■ AIM OF THE EXERCISE
Set down exactly the lines below between the line holding "If the current file is sparse" and the line holding "TODO(dsnet): Re-export this", inclusive; no other line belongs in the answer.

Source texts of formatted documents
----------

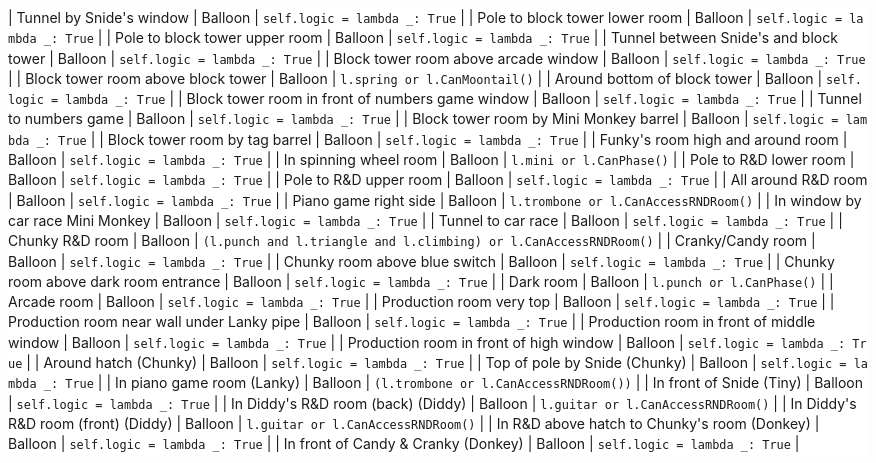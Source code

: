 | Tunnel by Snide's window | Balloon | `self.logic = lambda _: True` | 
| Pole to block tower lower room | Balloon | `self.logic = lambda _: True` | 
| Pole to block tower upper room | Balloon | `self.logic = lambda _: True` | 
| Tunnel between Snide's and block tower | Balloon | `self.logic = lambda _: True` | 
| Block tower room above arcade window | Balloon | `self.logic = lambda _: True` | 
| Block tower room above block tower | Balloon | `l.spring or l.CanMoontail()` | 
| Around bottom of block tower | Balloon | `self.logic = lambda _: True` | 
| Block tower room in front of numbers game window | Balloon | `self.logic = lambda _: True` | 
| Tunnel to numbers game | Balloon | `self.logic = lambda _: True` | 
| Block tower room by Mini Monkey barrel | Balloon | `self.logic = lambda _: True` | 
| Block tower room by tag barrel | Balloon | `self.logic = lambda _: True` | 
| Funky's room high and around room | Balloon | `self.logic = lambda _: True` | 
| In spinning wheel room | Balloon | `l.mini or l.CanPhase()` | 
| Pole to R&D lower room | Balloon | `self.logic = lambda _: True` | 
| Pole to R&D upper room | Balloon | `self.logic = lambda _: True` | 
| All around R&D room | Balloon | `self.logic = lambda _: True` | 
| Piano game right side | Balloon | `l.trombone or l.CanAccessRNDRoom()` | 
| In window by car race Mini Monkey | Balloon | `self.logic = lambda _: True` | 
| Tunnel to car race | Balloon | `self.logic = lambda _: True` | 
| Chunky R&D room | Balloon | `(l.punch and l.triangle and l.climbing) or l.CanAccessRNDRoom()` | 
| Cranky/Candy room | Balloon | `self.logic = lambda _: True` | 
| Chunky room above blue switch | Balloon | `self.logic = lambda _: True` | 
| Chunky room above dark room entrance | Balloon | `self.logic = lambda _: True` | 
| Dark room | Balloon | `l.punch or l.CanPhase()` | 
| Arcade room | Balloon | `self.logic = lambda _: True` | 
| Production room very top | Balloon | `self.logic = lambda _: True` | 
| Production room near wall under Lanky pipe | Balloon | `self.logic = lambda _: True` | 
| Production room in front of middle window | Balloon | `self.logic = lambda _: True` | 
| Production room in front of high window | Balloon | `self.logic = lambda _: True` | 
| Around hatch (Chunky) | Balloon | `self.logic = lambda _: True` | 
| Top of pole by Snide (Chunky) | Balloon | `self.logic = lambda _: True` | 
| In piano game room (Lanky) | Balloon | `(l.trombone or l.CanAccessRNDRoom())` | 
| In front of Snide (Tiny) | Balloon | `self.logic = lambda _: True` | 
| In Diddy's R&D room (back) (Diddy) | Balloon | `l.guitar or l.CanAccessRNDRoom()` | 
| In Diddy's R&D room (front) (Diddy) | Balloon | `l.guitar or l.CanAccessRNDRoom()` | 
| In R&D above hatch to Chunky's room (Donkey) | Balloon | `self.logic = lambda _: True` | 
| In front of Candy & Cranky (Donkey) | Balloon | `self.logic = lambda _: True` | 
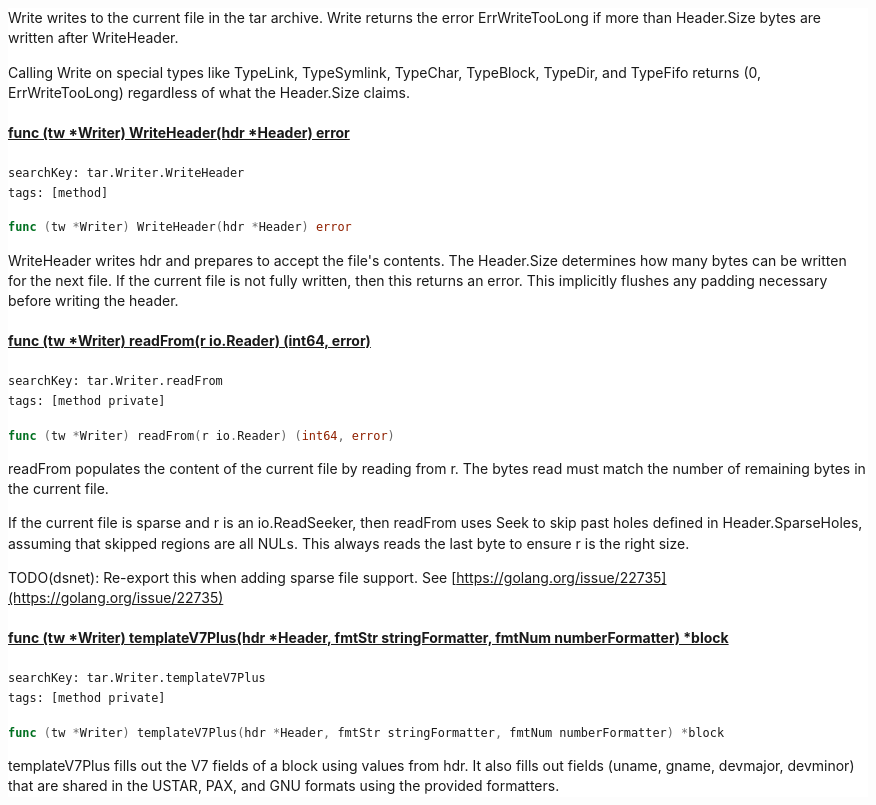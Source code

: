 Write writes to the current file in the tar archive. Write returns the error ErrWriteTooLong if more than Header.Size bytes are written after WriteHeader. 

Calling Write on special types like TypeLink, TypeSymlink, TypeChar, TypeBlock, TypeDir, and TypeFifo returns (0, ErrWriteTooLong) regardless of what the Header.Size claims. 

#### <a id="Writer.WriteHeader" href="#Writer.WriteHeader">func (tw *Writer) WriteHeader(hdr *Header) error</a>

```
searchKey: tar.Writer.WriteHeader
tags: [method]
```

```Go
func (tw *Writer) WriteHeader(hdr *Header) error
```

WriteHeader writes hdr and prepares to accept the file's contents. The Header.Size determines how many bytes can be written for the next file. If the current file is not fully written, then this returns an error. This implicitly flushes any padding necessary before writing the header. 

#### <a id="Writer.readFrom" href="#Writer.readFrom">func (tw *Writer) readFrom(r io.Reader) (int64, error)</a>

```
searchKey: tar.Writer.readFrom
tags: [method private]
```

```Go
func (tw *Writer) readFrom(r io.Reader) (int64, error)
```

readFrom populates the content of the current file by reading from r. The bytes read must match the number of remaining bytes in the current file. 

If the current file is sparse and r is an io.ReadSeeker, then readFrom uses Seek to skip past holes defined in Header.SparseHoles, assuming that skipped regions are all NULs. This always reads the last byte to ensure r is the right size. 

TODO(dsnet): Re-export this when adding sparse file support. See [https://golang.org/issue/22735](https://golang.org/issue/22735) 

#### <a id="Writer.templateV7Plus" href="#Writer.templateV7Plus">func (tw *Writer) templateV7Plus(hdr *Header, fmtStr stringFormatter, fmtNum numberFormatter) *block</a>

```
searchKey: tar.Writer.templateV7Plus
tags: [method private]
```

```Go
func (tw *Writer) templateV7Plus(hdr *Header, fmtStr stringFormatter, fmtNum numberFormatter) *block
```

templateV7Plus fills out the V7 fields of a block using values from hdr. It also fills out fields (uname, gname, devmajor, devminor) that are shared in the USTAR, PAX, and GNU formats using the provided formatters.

----------

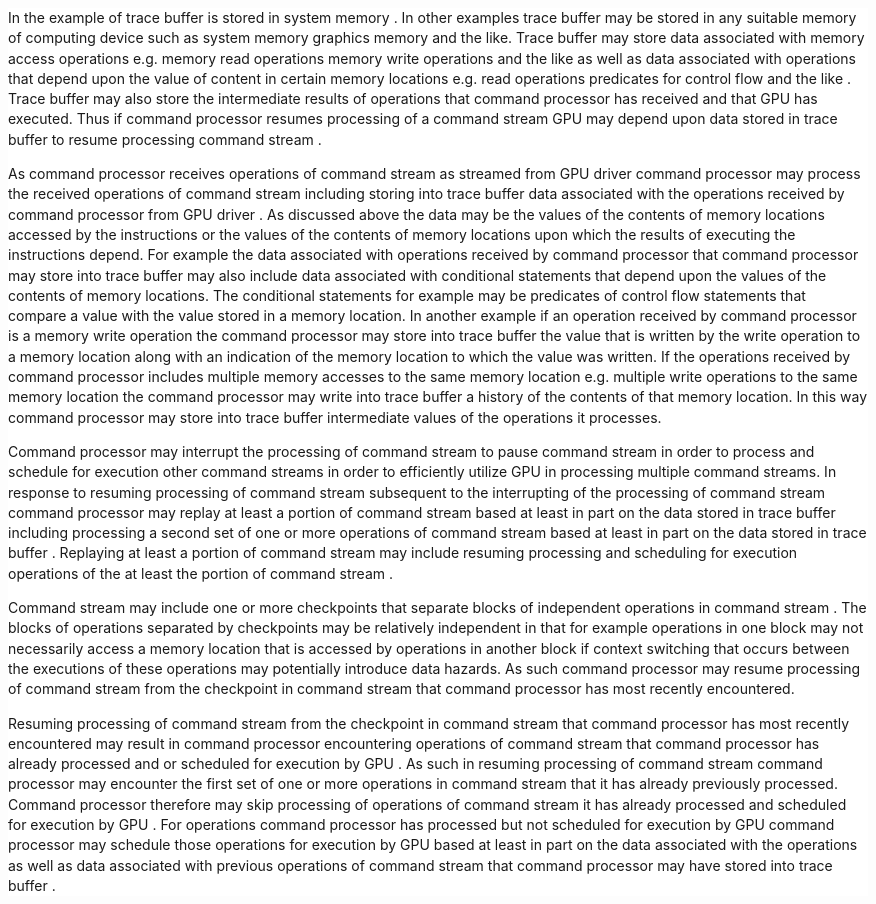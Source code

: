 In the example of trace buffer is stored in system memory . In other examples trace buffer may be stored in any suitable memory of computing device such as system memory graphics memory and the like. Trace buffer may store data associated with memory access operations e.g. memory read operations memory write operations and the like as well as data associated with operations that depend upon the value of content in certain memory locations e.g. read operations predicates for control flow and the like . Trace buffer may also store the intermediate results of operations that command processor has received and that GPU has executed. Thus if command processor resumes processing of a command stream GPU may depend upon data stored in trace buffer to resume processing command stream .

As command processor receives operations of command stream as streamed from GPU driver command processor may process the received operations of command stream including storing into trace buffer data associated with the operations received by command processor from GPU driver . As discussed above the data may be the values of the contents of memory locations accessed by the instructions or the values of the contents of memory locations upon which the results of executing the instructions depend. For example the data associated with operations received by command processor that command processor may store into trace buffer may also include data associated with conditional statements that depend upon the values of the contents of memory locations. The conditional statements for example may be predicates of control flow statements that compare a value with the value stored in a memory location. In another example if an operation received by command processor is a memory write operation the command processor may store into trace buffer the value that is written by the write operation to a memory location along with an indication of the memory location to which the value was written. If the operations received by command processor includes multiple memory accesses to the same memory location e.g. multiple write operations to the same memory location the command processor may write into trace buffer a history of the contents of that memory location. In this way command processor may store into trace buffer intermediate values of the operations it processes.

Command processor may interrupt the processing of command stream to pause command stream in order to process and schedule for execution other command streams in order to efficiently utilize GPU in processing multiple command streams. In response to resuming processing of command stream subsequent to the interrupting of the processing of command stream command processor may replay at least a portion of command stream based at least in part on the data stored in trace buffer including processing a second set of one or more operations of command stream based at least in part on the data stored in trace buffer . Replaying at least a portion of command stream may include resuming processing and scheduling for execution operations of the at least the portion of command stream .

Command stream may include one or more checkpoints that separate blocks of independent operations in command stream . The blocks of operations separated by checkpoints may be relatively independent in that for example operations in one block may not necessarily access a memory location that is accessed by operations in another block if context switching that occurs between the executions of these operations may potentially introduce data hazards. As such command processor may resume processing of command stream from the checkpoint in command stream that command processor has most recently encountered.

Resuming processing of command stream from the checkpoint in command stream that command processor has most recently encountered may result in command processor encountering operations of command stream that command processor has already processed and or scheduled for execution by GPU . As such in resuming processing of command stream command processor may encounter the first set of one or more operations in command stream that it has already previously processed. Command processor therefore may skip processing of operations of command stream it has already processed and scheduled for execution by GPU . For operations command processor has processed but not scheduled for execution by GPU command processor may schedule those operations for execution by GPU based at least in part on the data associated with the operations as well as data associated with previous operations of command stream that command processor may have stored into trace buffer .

----------

■ REPLY TO THE EXERCISE
If the current file is sparse and r is an io.ReadSeeker, then readFrom uses Seek to skip past holes defined in Header.SparseHoles, assuming that skipped regions are all NULs. This always reads the last byte to ensure r is the right size. 

TODO(dsnet): Re-export this when adding sparse file support. See [https://golang.org/issue/22735](https://golang.org/issue/22735) 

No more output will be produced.